#WorstEndingEver? Maybe

As people scurry to exit Facebook, soberly acknowledging they sort of knew about data usage, the idea of a digital endings starts to become a need. The irony is that the essence of the story around Cambridge Analytica isn’t one of theft, or any clearly stated act of crime. It wasn’t the ‘hack’, some papers have said. Or a ‘data breach’ that others have called it. The essence is a bad ending, left lingering, until it was abused. 

Facebook support thousands of research projects across the globe. A whole arm of the company is set up to do research into diverse areas of computer science, providing academics access to data is a common request. In fact, it is the primary function of the relationship in many cases. The research section of the company proudly state,

“They take on the most challenging problems in computer science and related fields, to push boundaries that impact millions of people every single day.” Well, that now has a colder, more sinister tone.

The work originally done by Dr Aleksandr Kogan in 2014, would have faded in the thousands of other research projects being run by Facebook. The original survey ‘This is Your Digital Life’, successfully collected 270,000 users data, and also grabbed some public data about their friends. Kogan then collated this alongside other information and gleaned an enormous data set of 50 million users.  None of which is a crime, direct mail and marketing companies commonly assemble data on an enormous scale with similar cross referencing techniques. The issue turned to crime when the academic study was dragged into the territory of politics and business. There it was left to be bastardised.  

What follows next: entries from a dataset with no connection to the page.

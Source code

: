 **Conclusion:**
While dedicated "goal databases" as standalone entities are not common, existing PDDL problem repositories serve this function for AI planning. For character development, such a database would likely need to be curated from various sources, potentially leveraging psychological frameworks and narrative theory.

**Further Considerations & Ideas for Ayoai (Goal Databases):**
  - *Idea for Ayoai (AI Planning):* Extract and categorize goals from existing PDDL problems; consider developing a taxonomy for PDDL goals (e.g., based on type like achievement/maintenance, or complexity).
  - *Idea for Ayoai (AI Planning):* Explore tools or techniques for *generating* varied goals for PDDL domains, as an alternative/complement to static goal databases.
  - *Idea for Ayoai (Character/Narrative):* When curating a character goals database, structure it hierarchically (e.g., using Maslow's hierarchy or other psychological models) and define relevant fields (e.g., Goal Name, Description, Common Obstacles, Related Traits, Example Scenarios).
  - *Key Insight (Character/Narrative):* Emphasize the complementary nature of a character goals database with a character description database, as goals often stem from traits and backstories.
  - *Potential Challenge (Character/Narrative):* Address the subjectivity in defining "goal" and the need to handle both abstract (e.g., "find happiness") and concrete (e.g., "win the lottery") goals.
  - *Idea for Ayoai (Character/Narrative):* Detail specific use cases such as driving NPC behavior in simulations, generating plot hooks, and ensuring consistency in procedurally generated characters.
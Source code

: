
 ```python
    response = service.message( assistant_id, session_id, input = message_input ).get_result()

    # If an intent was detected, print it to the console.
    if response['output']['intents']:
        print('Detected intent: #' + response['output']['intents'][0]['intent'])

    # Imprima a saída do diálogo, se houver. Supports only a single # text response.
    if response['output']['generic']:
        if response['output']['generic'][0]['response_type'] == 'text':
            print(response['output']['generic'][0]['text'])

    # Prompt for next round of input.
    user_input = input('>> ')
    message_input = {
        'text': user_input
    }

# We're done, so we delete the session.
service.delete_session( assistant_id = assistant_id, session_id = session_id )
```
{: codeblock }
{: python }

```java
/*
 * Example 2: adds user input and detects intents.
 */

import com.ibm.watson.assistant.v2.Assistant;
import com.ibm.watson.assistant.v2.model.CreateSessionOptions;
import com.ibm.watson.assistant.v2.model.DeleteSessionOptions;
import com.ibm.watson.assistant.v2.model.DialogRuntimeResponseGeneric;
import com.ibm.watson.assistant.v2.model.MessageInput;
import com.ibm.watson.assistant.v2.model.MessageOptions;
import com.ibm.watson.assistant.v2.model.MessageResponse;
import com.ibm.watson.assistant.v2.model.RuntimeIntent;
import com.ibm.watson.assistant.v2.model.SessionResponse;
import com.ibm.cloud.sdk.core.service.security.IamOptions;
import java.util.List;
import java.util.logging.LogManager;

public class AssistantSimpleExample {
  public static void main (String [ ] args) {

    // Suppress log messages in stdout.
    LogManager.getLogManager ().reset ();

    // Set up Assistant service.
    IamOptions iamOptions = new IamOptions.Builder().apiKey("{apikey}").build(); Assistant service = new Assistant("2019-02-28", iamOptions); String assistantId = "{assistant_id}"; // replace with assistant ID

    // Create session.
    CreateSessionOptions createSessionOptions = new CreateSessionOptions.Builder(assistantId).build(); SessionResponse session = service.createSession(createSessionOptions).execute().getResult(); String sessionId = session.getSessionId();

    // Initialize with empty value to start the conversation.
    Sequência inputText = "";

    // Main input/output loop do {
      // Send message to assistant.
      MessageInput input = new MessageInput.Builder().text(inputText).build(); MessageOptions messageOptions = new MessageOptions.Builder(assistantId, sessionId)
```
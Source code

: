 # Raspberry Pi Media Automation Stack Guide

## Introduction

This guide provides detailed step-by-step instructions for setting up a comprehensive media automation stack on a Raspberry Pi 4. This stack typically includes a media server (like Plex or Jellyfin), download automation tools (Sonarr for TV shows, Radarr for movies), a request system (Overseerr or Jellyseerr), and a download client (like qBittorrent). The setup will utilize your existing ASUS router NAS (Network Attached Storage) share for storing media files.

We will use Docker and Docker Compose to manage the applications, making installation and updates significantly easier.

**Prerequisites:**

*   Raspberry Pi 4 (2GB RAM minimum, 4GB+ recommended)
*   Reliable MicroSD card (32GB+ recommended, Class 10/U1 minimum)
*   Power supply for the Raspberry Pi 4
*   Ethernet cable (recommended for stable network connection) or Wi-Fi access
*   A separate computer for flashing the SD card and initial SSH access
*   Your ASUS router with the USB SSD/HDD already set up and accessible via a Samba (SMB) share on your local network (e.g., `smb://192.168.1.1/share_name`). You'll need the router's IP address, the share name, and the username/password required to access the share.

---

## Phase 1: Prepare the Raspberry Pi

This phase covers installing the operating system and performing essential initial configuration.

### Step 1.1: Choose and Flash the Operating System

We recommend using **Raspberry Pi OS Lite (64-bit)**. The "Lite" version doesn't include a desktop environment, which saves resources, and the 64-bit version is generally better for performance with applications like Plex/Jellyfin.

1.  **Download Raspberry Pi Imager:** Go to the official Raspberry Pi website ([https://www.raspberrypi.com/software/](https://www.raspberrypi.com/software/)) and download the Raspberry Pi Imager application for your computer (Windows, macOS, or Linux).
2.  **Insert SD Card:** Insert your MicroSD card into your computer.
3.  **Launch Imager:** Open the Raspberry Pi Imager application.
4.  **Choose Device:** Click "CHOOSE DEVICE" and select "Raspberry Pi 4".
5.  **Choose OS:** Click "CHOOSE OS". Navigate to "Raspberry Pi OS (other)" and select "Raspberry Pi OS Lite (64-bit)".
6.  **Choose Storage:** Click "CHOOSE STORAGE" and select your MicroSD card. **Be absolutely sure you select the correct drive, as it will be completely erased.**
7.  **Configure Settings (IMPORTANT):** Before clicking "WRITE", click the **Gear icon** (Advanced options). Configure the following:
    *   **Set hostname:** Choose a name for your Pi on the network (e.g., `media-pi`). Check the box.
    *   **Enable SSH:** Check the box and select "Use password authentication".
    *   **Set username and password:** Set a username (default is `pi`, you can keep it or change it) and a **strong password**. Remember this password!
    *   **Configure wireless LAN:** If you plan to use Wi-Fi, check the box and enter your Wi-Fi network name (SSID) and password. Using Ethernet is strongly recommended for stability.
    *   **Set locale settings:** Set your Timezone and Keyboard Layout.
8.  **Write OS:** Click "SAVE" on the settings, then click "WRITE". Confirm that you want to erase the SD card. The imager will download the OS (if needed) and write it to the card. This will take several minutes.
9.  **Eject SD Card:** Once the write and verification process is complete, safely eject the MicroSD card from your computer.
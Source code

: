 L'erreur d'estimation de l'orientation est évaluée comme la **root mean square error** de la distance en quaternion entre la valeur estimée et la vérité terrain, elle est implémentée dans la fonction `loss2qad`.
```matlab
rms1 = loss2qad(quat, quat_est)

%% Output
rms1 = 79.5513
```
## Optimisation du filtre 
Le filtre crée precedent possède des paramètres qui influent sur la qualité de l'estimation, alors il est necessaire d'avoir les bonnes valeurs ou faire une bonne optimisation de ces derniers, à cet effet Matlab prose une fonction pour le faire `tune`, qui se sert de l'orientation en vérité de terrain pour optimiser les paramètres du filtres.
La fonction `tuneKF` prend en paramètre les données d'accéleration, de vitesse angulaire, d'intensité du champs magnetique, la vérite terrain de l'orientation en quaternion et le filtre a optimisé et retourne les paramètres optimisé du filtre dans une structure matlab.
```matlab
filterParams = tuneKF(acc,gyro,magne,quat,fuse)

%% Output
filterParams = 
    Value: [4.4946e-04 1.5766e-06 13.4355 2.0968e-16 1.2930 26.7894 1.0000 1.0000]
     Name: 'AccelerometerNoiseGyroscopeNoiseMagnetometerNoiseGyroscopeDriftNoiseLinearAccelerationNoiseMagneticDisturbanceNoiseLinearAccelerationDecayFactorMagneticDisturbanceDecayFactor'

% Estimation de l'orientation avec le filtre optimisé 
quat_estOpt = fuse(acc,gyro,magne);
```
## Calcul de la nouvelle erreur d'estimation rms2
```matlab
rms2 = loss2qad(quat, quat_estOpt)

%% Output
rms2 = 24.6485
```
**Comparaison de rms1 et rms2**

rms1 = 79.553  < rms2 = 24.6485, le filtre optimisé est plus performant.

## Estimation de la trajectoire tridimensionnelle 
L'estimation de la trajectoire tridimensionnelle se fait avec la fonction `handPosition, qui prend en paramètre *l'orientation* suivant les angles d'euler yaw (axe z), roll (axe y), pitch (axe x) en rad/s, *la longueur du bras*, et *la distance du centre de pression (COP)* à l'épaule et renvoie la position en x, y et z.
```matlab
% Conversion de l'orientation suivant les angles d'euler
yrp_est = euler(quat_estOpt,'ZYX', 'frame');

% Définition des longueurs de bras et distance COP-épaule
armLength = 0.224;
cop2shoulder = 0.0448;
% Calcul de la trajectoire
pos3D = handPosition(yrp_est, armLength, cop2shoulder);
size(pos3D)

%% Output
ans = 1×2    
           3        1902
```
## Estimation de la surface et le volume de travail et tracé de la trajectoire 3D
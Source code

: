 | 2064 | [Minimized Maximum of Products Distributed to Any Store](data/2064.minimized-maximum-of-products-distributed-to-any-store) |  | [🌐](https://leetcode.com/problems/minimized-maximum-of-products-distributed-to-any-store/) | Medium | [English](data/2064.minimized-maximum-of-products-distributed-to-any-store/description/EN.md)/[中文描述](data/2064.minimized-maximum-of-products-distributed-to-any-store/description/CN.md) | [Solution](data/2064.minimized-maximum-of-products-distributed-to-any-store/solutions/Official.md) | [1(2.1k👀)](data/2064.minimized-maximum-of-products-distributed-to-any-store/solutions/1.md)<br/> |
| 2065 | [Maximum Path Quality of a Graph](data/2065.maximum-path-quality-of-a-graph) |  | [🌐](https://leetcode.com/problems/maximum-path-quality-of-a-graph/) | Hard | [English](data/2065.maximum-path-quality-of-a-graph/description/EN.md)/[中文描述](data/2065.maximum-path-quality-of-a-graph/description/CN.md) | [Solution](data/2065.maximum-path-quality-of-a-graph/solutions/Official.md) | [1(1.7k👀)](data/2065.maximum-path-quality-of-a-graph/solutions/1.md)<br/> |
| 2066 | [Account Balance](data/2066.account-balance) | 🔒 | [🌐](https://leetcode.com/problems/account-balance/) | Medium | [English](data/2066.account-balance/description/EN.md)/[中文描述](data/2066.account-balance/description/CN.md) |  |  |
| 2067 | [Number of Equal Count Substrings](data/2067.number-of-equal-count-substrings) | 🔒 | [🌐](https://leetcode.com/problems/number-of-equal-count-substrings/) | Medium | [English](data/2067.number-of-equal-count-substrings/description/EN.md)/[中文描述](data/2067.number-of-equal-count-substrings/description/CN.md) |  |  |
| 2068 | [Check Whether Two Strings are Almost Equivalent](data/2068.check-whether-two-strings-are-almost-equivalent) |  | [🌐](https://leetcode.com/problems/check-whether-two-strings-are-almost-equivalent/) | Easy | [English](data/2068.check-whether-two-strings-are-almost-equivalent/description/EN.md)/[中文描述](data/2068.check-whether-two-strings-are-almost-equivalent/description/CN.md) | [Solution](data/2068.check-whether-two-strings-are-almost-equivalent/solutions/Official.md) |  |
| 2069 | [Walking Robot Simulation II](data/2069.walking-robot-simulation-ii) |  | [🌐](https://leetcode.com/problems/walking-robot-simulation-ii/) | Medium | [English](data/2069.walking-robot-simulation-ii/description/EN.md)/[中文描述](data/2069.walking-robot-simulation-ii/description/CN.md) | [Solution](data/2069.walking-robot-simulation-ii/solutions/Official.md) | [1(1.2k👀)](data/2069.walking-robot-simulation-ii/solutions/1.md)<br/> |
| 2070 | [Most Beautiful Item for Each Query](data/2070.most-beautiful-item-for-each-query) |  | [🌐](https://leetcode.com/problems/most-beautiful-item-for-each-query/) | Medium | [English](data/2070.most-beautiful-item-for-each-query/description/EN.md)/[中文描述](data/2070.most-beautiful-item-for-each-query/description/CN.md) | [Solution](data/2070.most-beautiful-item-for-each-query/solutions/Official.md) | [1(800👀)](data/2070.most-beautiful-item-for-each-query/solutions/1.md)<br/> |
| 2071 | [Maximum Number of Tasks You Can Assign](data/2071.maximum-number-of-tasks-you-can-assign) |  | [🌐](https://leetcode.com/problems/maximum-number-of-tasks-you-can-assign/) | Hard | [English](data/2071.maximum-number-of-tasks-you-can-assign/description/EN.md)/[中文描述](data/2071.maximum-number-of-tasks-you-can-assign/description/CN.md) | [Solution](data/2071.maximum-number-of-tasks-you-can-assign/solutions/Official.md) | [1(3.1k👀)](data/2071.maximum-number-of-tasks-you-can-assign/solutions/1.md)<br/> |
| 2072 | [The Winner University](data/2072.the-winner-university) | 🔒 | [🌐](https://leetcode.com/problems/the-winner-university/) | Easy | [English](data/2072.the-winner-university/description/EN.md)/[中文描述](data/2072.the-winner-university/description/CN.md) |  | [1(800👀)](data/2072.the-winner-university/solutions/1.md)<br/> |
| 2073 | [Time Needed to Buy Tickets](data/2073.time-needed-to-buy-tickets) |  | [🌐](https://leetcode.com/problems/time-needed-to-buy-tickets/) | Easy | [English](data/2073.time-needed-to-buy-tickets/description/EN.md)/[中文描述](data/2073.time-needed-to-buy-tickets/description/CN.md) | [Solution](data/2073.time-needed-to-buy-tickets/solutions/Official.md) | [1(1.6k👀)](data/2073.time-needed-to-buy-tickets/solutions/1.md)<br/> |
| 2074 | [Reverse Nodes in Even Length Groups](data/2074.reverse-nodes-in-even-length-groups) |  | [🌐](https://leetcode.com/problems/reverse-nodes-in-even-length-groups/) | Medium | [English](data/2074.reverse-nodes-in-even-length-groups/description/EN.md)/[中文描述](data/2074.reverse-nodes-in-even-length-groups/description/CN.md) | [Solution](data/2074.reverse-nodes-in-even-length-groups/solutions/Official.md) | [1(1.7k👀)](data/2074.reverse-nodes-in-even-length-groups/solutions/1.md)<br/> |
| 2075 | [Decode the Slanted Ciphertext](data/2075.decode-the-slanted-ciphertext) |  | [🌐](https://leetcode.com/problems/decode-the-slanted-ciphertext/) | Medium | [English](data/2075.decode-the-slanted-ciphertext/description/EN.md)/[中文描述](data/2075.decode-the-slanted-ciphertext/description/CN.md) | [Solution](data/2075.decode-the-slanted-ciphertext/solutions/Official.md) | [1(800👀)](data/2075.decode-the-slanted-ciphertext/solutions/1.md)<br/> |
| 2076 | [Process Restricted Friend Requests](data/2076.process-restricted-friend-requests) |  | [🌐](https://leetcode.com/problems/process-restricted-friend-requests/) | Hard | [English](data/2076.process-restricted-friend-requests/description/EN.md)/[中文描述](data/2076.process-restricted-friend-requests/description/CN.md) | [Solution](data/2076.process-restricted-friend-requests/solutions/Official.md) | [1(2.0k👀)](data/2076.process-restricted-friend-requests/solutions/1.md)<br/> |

In a recent interview with The Guardian, Christopher Wylie, a whistleblower from Cambridge Analytica, describes the slow escalation of interest. “Facebook could see it was happening. Their security protocols were triggered because Kogan’s apps were pulling enormous amounts of data, but apparently Kogan told them it was for academic use. So they were like, ‘Fine’.” 

Facebook became increasingly suspicious after another report, again from the Guardian, revealed how the Ted Cruz US Republican Candidate used Cambridge Analytica, and the Facebook data in his campaign. A clear line had been crossed in Facebook’s agreement. According to Wylie, it still took a couple for months for Facebook take action. They sent a letter to him, stating that “He was not authorised to share or sell the data and it must be deleted immediately.” Expanding on the letter, Wylie revealed “literally all I had to do was tick a box and sign it and send it back, and that was it. Facebook made zero effort to get the data back.” Further to this he admitted there were multiple copies of it and it had been emailed in unencrypted files.

Let’s just reflect on that. One of the biggest, most powerful, influential companies in tech, used the medium of paper to request an analogue identifier for an unverifiable request to delete a digital asset that they owned, and then asked for it to be returned by snail mail. #WorstEndingEver

For normal folk (regular Facebook data points), and for that matter users of most social media services, the existence of an unwanted photo or an embarrassing statement can be enormously traumatic. One in ten young women have been threatened with public posting of explicit images in US according to Data Society and the Centre for Innovative Public Health Research. 1 in 25 people have had it become a reality. 

If these victims placed content on Facebook themselves then they have the means to remove it within the interface of the social media platform. If it was uploaded by someone else - yet still within the borders of a social media company - there are other methods to delete it. But beyond that no one has control. Facebook’s terms and conditions express it like this “This IP Licence ends when you delete your IP content or your account, unless your content has been shared with others and they have not deleted it.” A statement that reflects Facebook’s own situation. 

It is hard to delete data. The benefits we gain from the internet, a system of endless duplicating potential, built with the intention of surviving a nuclear assault, is it’s inability to delete and end. Its memory is absolute, infinite and sharable. The majority of web applications and platforms support and build on these very characteristics. Events like the Cambridge Analytica case show humans how little we have achieved in designing balance in this system and methods to neutralise these powers in light of them being abused.

Sadly, many individuals have been exposed to the horrors of the internet’s bias in sharing and remembering. This incident will hopefully provide social networks a little empathy in to what its like to have no controllable end to your data and your reputation.